Please don't go down that road.

Let's not have two incompatible markup languages, both called "MathML,"
one of which can be embedded in HTML5, the other in XHTML.

If you want MathML-in-HTML5, create a profile (along the lines of
XHTML's Appendix C) of MathML 2.0 that is safe to consume by the
Tag-Soup parser.

--
PGP public key: http://golem.ph.utexas.edu/~distler/distler.asc

Roger B. Sidje

unread,
Oct 3, 2006, 1:48:17 AM10/3/06
to White Lynx, www-...@w3.org, dev-tec...@lists.mozilla.org
On 28/09/2006 10:44 PM, White Lynx wrote:

> I consider switching from XML to text/html as inappropriate and
> pointless development, morover it is damaging in long term perspective.

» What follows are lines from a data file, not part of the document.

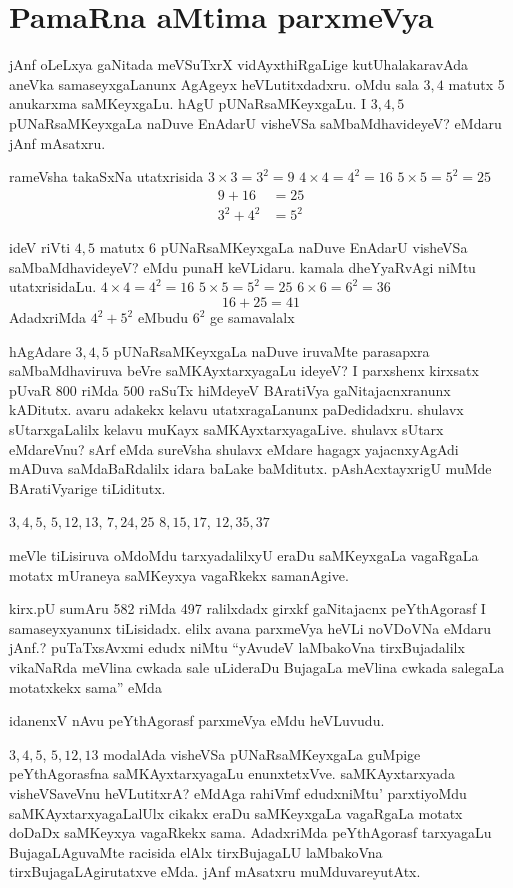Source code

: \chapter{PamaRna aMtima parxmeVya}

jAnf oLeLxya gaNitada meVSuTxrX vidAyxthiRgaLige kutUhalakaravAda aneVka samaseyxgaLanunx AgAgeyx heVLutitxdadxru. oMdu sala $3, 4$ matutx {\rm 5} anukarxma saMKeyxgaLu. hAgU pUNaRsaMKeyxgaLu. I $3, 4, 5$ pUNaRsaMKeyxgaLa naDuve EnAdarU visheVSa saMbaMdhavideyeV? eMdaru jAnf mAsatxru.

rameVsha takaSxNa utatxrisida \quad $3\times 3=3^2=9$ \quad $4\times 4=4^2=16$ \quad $5\times 5=5^2=25$  
\begin{align*}
9+16 &=25\\
3^2+4^2&=5^2
\end{align*}

ideV riVti $4, 5$ matutx {\rm 6} pUNaRsaMKeyxgaLa naDuve EnAdarU visheVSa saMbaMdhavideyeV? eMdu punaH keVLidaru. kamala dheYyaRvAgi niMtu utatxrisidaLu. \quad $4\times 4=4^2=16$ \quad $5\times 5=5^2=25$ \quad $6\times 6=6^2=36$  
$$
16+25 =41
$$
AdadxriMda $4^2+5^2$ eMbudu $6^2$ ge samavalalx

hAgAdare $3, 4, 5$ pUNaRsaMKeyxgaLa naDuve iruvaMte parasapxra saMbaMdhaviruva beVre saMKAyxtarxyagaLu ideyeV? I parxshenx kirxsatx pUvaR $800$ riMda $500$ raSuTx hiMdeyeV BAratiVya gaNitajacnxranunx kADitutx. avaru adakekx kelavu utatxragaLanunx paDedidadxru. shulavx sUtarxgaLalilx kelavu muKayx saMKAyxtarxyagaLive. shulavx sUtarx eMdareVnu? sArf eMda sureVsha shulavx eMdare hagagx yajacnxyAgAdi mADuva saMdaBaRdalilx idara baLake baMditutx. pAshAcxtayxrigU muMde BAratiVyarige tiLiditutx.

$3, 4, 5$, \quad $5, 12, 13$, \quad $7, 24, 25$ \quad $8, 15, 17$, \quad $12, 35, 37$

meVle tiLisiruva oMdoMdu tarxyadalilxyU eraDu saMKeyxgaLa vagaRgaLa motatx mUraneya saMKeyxya vagaRkekx samanAgive.

kirx.pU sumAru {\rm 582} riMda {\rm 497} ralilxdadx girxkf gaNitajacnx  peYthAgorasf I samaseyxyanunx tiLisidadx. elilx avana parxmeVya heVLi noVDoVNa eMdaru jAnf.? puTaTxsAvxmi edudx niMtu ``yAvudeV laMbakoVna tirxBujadalilx vikaNaRda meVlina cwkada sale uLideraDu BujagaLa meVlina cwkada salegaLa motatxkekx sama'' eMda

idanenxV nAvu peYthAgorasf parxmeVya eMdu heVLuvudu.

 $3, 4, 5$, \quad $5, 12, 13$ modalAda visheVSa pUNaRsaMKeyxgaLa guMpige peYthAgo\-rasfna saMKAyxtarxyagaLu enunxtetxVve. saMKAyxtarxyada visheVSaveVnu heVLutitxrA? eMdAga rahiVmf edudxniMtu' parxtiyoMdu saMKAyxtarxyagaLalUlx cikakx eraDu saMKeyxgaLa vagaRgaLa motatx doDaDx saMKeyxya vagaRkekx sama. AdadxriMda peYthAgorasf tarxyagaLu BujagaLAguvaMte racisida elAlx tirxBujagaLU laMbakoVna tirxBujagaLAgirutatxve eMda. jAnf mAsatxru muMduvareyutAtx.

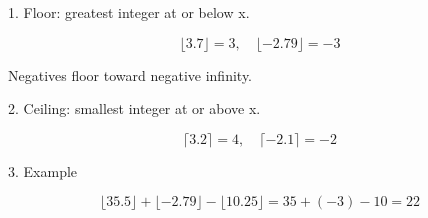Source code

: 1. Floor: greatest integer at or below x.

$$ \lfloor 3.7 \rfloor = 3, \quad \lfloor -2.79 \rfloor = -3 $$

Negatives floor toward negative infinity.

2. Ceiling: smallest integer at or above x.

$$ \lceil 3.2 \rceil = 4, \quad \lceil -2.1 \rceil = -2 $$

3. Example

$$ \lfloor 35.5 \rfloor + \lfloor -2.79 \rfloor - \lfloor 10.25 \rfloor = 35+(-3)-10 = 22 $$
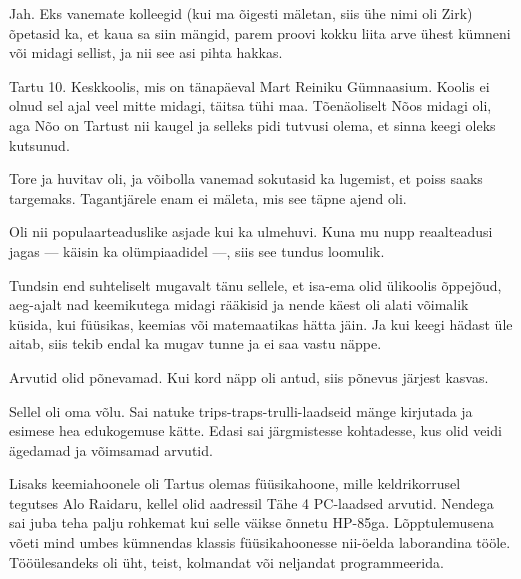 
Jah. Eks vanemate kolleegid (kui ma õigesti mäletan, siis ühe
nimi oli Zirk) õpetasid ka, et kaua sa siin mängid, parem proovi kokku liita arve 
ühest kümneni või midagi sellist, ja nii see asi pihta hakkas.


Tartu 10. Keskkoolis, mis on tänapäeval Mart 
Reiniku Gümnaasium. Koolis ei olnud sel ajal veel mitte midagi, täitsa tühi maa. 
Tõenäoliselt Nõos midagi oli, aga Nõo on Tartust nii kaugel ja 
selleks pidi tutvusi olema, et sinna keegi oleks kutsunud.


Tore ja huvitav oli, ja võibolla vanemad sokutasid ka lugemist, et 
poiss saaks targemaks. Tagantjärele enam ei mäleta, mis see täpne ajend oli.


Oli nii populaarteaduslike asjade kui ka ulmehuvi. Kuna mu nupp 
reaalteadusi jagas --- käisin ka olümpiaadidel ---, siis see 
tundus loomulik. 


Tundsin end suhteliselt mugavalt tänu sellele, et isa-ema olid ülikoolis õppejõud, 
aeg-ajalt nad keemikutega midagi rääkisid ja nende käest oli alati 
võimalik küsida, kui füüsikas, keemias või matemaatikas hätta jäin. 
Ja kui keegi hädast üle aitab, siis tekib endal ka mugav 
tunne ja ei saa vastu näppe.


Arvutid olid põnevamad. Kui kord näpp oli antud, siis põnevus järjest kasvas.


Sellel oli oma võlu. Sai natuke trips-traps-trulli-laadseid 
mänge kirjutada ja esimese hea edukogemuse kätte. Edasi sai 
järgmistesse kohtadesse, kus olid veidi ägedamad ja võimsamad arvutid.

Lisaks keemiahoonele oli Tartus olemas 
füüsikahoone, mille keldrikorrusel tegutses 
Alo Raidaru, kellel olid aadressil Tähe 4 PC-laadsed arvutid. Nendega sai juba teha palju rohkemat kui selle väikse 
õnnetu HP-85ga. Lõpptulemusena võeti mind umbes 
kümnendas klassis füüsikahoonesse nii-öelda laborandina tööle. 
Tööülesandeks oli üht, teist, kolmandat või neljandat programmeerida.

Damaging to what? To MathML? Not really in my opinion. What damage could
there be to have plenty of MathML formulas on the web?!? But to the
XML/XHTML agenda, possibly. And that has been the real "problem" since
the beginning, and which I alluded to in my opening post. It wasn't a
fight fitted for a niche MathML that was already struggling to make a
name for itself.

Interested in using MathML? First pass that XHTML barrier, and that
wasn't even a small barrier. It was a significant barrier, taking seven
years before IE understood application/xhtml+xml. As for the fact that

"the people that yesterday argued that we all must switch to XHTML,

today argue that HTML5 is the only way to go". Speaking generally (or
specifically w.r.t. MathML)? People had to switch to XHTML to get MathML
-- it wasn't even a matter of choice. C.f. again this very insightful
post on the matter.
http://groups.google.com/group/netscape.public.mozilla.mathml/msg/4d58c35217afcb54?dmode=source

So after all these years making the case for something else (XHTML),
what this thread is about is to make <math>...</math> works everywhere,
especially where it still matters the most today, and that is HTML5. As
I indicated, my original take is for <math>...</math> to work as-is --
as we have come to know and enjoy it. But it is obvious that this new
mixing has to be defined somehow, even if we later come to a conclusion
saying that it is an opaque <object>, or a profile of some sort.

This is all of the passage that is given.